茨城の中学校でいじめ行為 第三者委、「学校側に当事者意識の欠如」

田村建二
[PR]

 茨城県つくばみらい市立中学校で2023年度、生徒1人が同級生2人からいじめを受けた事例があったことがわかった。市教育委員会はいじめ防止対策推進法にもとづく重大事態として第三者委員会を設け、委員会は学校側の対応について「当事者意識の欠如があった」などと指摘する報告書をまとめた。

 市教委が10日に公表した市いじめ調査委員会の報告書や関係者によると、被害を受けたのは市立小絹中学校で当時1年生だった女子生徒。クラスと部活動が同じだった生徒2人が「(授業のソフトボールで同じチームになって)最悪」などと話したり、部活動で「やる気がない」「問題児」などと言ったりしたとされる。

被害生徒は県外転居

 被害生徒の保護者は24年1月、学校にいじめについて訴え出た。だが、その後も問題は解決せず、被害生徒は心身が不調となって心療内科を受診して服薬治療が必要となり、学校を長期間にわたって欠席。県外に転居することになったという。

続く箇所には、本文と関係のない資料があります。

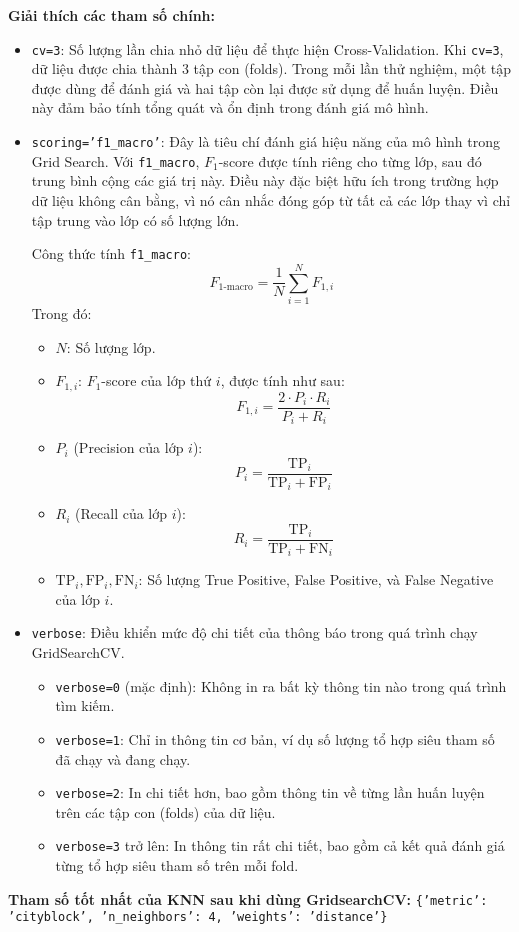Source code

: \documentclass[a4paper,12pt]{article}
\begin{document}
\noindent \textbf{Giải thích các tham số chính:}
\begin{itemize}
    \item \texttt{cv=3}: Số lượng lần chia nhỏ dữ liệu để thực hiện Cross-Validation. Khi \texttt{cv=3}, dữ liệu được chia thành 3 tập con (folds). Trong mỗi lần thử nghiệm, một tập được dùng để đánh giá và hai tập còn lại được sử dụng để huấn luyện. Điều này đảm bảo tính tổng quát và ổn định trong đánh giá mô hình.
    
    \item \texttt{scoring='f1\_macro'}: Đây là tiêu chí đánh giá hiệu năng của mô hình trong Grid Search. Với \texttt{f1\_macro}, $F_{1}$-score được tính riêng cho từng lớp, sau đó trung bình cộng các giá trị này. Điều này đặc biệt hữu ích trong trường hợp dữ liệu không cân bằng, vì nó cân nhắc đóng góp từ tất cả các lớp thay vì chỉ tập trung vào lớp có số lượng lớn.

    \noindent Công thức tính \texttt{f1\_macro}:
    \[
    F_{1\text{-macro}} = \frac{1}{N} \sum_{i=1}^{N} F_{1, i}
    \]
    Trong đó:
    \begin{itemize}
        \item \( N \): Số lượng lớp.
        \item \( F_{1, i} \): $F_{1}$-score của lớp thứ \( i \), được tính như sau:
        \[
        F_{1, i} = \frac{2 \cdot P_{i} \cdot R_{i}}{P_{i} + R_{i}}
        \]
        \item \( P_{i} \) (Precision của lớp \( i \)): 
        \[
        P_{i} = \frac{\text{TP}_{i}}{\text{TP}_{i} + \text{FP}_{i}}
        \]
        \item \( R_{i} \) (Recall của lớp \( i \)): 
        \[
        R_{i} = \frac{\text{TP}_{i}}{\text{TP}_{i} + \text{FN}_{i}}
        \]
        \item \( \text{TP}_{i}, \text{FP}_{i}, \text{FN}_{i} \): Số lượng True Positive, False Positive, và False Negative của lớp \( i \).
    \end{itemize}

    \item \texttt{verbose}: Điều khiển mức độ chi tiết của thông báo trong quá trình chạy GridSearchCV. 
    \begin{itemize}
        \item \texttt{verbose=0} (mặc định): Không in ra bất kỳ thông tin nào trong quá trình tìm kiếm.
        \item \texttt{verbose=1}: Chỉ in thông tin cơ bản, ví dụ số lượng tổ hợp siêu tham số đã chạy và đang chạy.
        \item \texttt{verbose=2}: In chi tiết hơn, bao gồm thông tin về từng lần huấn luyện trên các tập con (folds) của dữ liệu.
        \item \texttt{verbose=3} trở lên: In thông tin rất chi tiết, bao gồm cả kết quả đánh giá từng tổ hợp siêu tham số trên mỗi fold.
    \end{itemize}
\end{itemize}
\noindent \textbf{Tham số tốt nhất của KNN sau khi dùng GridsearchCV:} \texttt{\{'metric': 'cityblock', 'n\_neighbors': 4, 'weights': 'distance'\}}
\end{document}
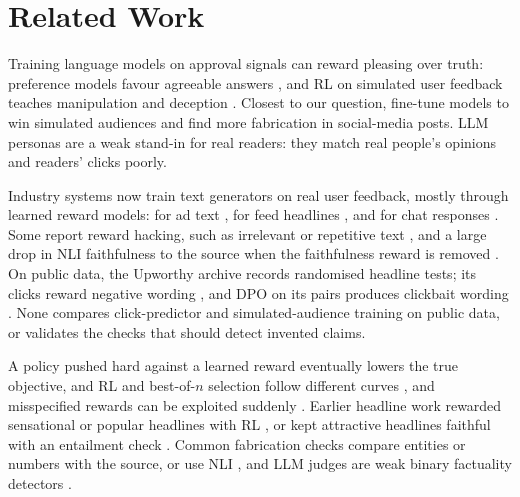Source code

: \section{Related Work}
Training language models on approval signals can reward pleasing over truth: preference models favour agreeable answers \citep{sharma2024sycophancy}, and RL on simulated user feedback teaches manipulation and deception \citep{williams2025targeted}. Closest to our question, \citet{elzou2025moloch} fine-tune models to win simulated audiences and find more fabrication in social-media posts. LLM personas are a weak stand-in for real readers: they match real people's opinions \citep{santurkar2023whose} and readers' clicks \citep{maiorano2026personas} poorly.

Industry systems now train text generators on real user feedback, mostly through learned reward models: for ad text \citep{jiang2025rlpf,chen2025ctrad,wang2025diver}, for feed headlines \citep{chen2026gese}, and for chat responses \citep{han2025rluf}. Some report reward hacking, such as irrelevant or repetitive text \citep{jiang2025rlpf,han2025rluf}, and a large drop in NLI faithfulness to the source when the faithfulness reward is removed \citep{chen2026gese}. On public data, the Upworthy archive \citep{matias2021upworthy} records randomised headline tests; its clicks reward negative wording \citep{robertson2023negativity,gligoric2023linguistic}, and DPO on its pairs produces clickbait wording \citep{wangsudhir2026whyitworks}. None compares click-predictor and simulated-audience training on public data, or validates the checks that should detect invented claims.

A policy pushed hard against a learned reward eventually lowers the true objective, and RL and best-of-$n$ selection follow different curves \citep{gao2023scaling}, and misspecified rewards can be exploited suddenly \citep{pan2022misspecification}. Earlier headline work rewarded sensational or popular headlines with RL \citep{xu2019clickbait,song2020attractive}, or kept attractive headlines faithful with an entailment check \citep{chen2023honestbait}. Common fabrication checks compare entities \citep{nan2021entity} or numbers \citep{zhao2020quantity} with the source, or use NLI \citep{maynez2020faithfulness,laban2022summac}, and LLM judges are weak binary factuality detectors \citep{tang2024tofueval}.
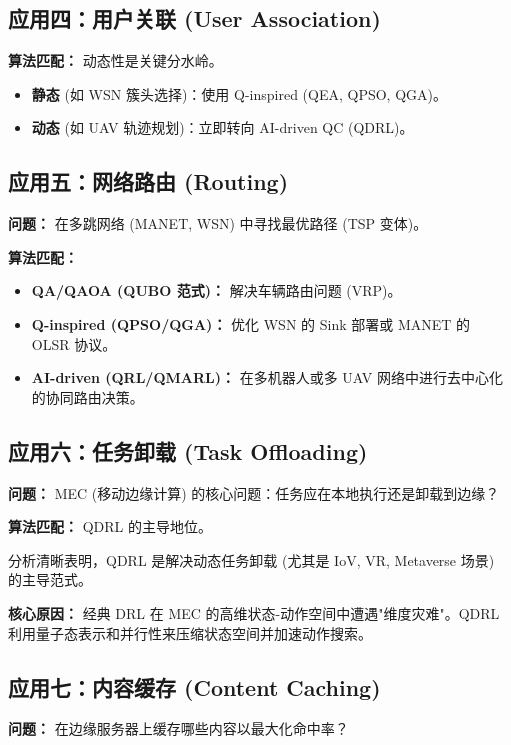 \documentclass[11pt,a4paper]{article}
\begin{document}
\subsection{应用四：用户关联 (User Association)}

\textbf{算法匹配：} 动态性是关键分水岭。

\begin{itemize}
\item \textbf{静态} (如 WSN 簇头选择)：使用 Q-inspired (QEA, QPSO, QGA)。
\item \textbf{动态} (如 UAV 轨迹规划)：立即转向 AI-driven QC (QDRL)。
\end{itemize}

\subsection{应用五：网络路由 (Routing)}

\textbf{问题：} 在多跳网络 (MANET, WSN) 中寻找最优路径 (TSP 变体)。

\textbf{算法匹配：}
\begin{itemize}
\item \textbf{QA/QAOA (QUBO 范式)：} 解决车辆路由问题 (VRP)。
\item \textbf{Q-inspired (QPSO/QGA)：} 优化 WSN 的 Sink 部署或 MANET 的 OLSR 协议。
\item \textbf{AI-driven (QRL/QMARL)：} 在多机器人或多 UAV 网络中进行去中心化的协同路由决策。
\end{itemize}

\subsection{应用六：任务卸载 (Task Offloading)}

\textbf{问题：} MEC (移动边缘计算) 的核心问题：任务应在本地执行还是卸载到边缘？

\textbf{算法匹配：} QDRL 的主导地位。

分析清晰表明，QDRL 是解决动态任务卸载 (尤其是 IoV, VR, Metaverse 场景) 的主导范式。

\textbf{核心原因：} 经典 DRL 在 MEC 的高维状态-动作空间中遭遇"维度灾难"。QDRL 利用量子态表示和并行性来压缩状态空间并加速动作搜索。

\subsection{应用七：内容缓存 (Content Caching)}

\textbf{问题：} 在边缘服务器上缓存哪些内容以最大化命中率？
\end{document}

 生徒の1人はいじめの事実を一部認め謝罪したが、もう1人は学校の聞き取りに「悪口は決して言っていない」などと主張。調査委は事実関係を検討したうえで「2人からのいじめがあったと認定するのが相当」と結論づけた。

 学校側は、保護者からの訴えがあった翌月、体育の授業で被害生徒と加害生徒をキャッチボールのペアにするなど、教諭たちの間でいじめの問題が十分に共有されていなかった。

 教諭が、被害生徒の保護者に対して、資料を受け取らずにそのまま返却したり、「あとは保護者どうしでやりとりしてください」などと言ったりしたこともあったという。

 報告書は、学校側に当事者意識が欠如し、「その場しのぎ」の対応があったほか、関係者への配慮が不十分だったと指摘。「学校の対応次第では、重大事態化させずに解決することも決して不可能ではなかった」などとした。

 市教委は「二度とこのような事態を繰り返さないよう全力を挙げて再発防止に取り組む」としている。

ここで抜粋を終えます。